Directed and written by James Gunn.
If a genre is popular, it’s a fair bet to say that a parody is on the way. Superhero films are no exception, displayed most famously by the film Kickass. Super has a similar premise: an ordinary man is fed up with the world dumping shit on him and decides to fight “evil” like so many superheroes. Only, Frank, the main character of the film, thinks that God’s finger has touched his brain and told him to do the right thing. He then makes a costume, grabs a monkey wrench and fights crime under the name of the crimson bolt. The plot is a bit more complex than that, but I think the formula is popular enough for most to get the picture.
Except that picture won’t serve you that well, seeing as the film isn’t exactly clear cut about the way it deals with amateur vigilantism. See, what films like Kickass or even Eagle vs. Shark do is make violence impotent, either by means of exaggeration or a kind of blown up satirization. Super does neither. Its violence is raw, shocking and some what real. When Frank splits someone’s head open for budding in line, I was actually taken a back at how gruesome the scene was. As Stuart Hall and others have pointed out, images of violence in films and television isn’t violence, they are messages about violence. So, what is Super telling us?
Well, the film makes it rather difficult to say for sure due to its stylistic inconsistencies. The first act lays itself out as a rather dark comedy (what is comedy, after all, without a bit of tragedy? A Judd Appatow film), displaying Frank has a rather pathetic man who got dealt a shitty hand in life. Clearly, the movie wants us to both sympathize and identify with Frank, as a sort of every man. The beginning of the film even features an animated music video, complete with all the characters dancing around together, very light hearted to say the least. Then nearing the end of the first act, birthing the second, we are treated with a bizarre vision of Frank’s brain being exposed by tentacles that come from the wall and God touching his brain. We find out that Frank has had visions and hallucination all his life, usually taking on religious contexts. Well, alright, so we learn that he sees things, doesn’t make him a bad guy now does it? What’s a second half for if not a good surprise?

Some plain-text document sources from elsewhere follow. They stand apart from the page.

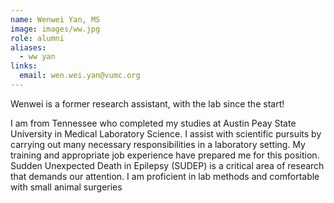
 ```yaml
---
name: Wenwei Yan, MS
image: images/ww.jpg
role: alumni
aliases:
  - ww yan
links:
  email: wen.wei.yan@vumc.org
---
```

Wenwei is a former research assistant, with the lab since the start! 

I am from Tennessee who completed my studies at Austin Peay State University in Medical Laboratory Science. I assist with scientific pursuits by carrying out many necessary responsibilities in a laboratory setting. My training and appropriate job experience have prepared me for this position. Sudden Unexpected Death in Epilepsy (SUDEP) is a critical area of research that demands our attention. I am proficient in lab methods and comfortable with small animal surgeries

Things get...interesting to say the least in the second and third act. First of all, Frank treats every crime the same. From drug dealer, molestation to cutting in line, you get a vicious beat down with his monkey wrench either way. It’s brutal, I mean you could easily kill a guy with a wrench. The religious overtones of the films would hint at some sort of critique of judo-Christian morality, at one point Frank screams in the face of a man he’s about to stab to death “there are rules, and they never change!” He even drops a cinder block on someone who buys drugs. This is all treated in a montage music video like way. Alright, so the twist is that this superhero is just a crazy guy running around viciously assaulting people, therefore constituting a sort of critique of an objective morality system. But the ending...after the crimson bolt and his side kick (played by the surprisingly interesting Ellen Page) go on a killing rampage at a criminal’s compound in which the side kick dies, seems to say well at least he saved a girl and she got a life. Suddenly, the ending is serious, now it seems that the end justified the means because he helped his ex-wife get back on the path to sobriety. Bolty (Page) died for nothing, the guy who cut in line and got his skull split open had nothing to do with his wife.
It’s all very confusing. The film is too final to suggest an ending that wants people to discuss. The entirety of the film wants us to fee some sort of catharsis stemming from his rampage, yet it seems hollow to me. Perhaps I’m sensitive, maybe the violence is all in good fun, but it seems real enough, certainly the consequences of Frank’s actions were real. So what’s the point? What’s the message? Is it reaffirming morality or opposing it? Somewhere in between? I don’t know, and frankly I’m beginning to believe that the film doesn’t know either. James Gunn just made a film with a bunch of stuff that feels meaningful, hoping that somehow it would all just come together. It didn’t. Last but not least, the film has TWO rape scenes in it! TWO! One is a female raping a male, (Ellen Page rapes Frank) which is pointless and feels gratuitous. It’s as if Gunn reached the end of his script and thought, fuck there’s no sex in this! I’ll just add a quick male rape scene in there and it should be good. The other is in context, but is way to heavy for the film’s tone.
Watching super has been a tremendously disappointing experience. The trailers convinced me it would be funny, more importantly, darkly funny. But it wasn’t. It simple became confusing and ultimately awkward to watch. And looking at Gun’s track record (mediocre television comedies) this isn’t exactly surprising. Watch it if you want, maybe I’m wrong. Please explain to me why I am, because I just can’t see the point of this picture.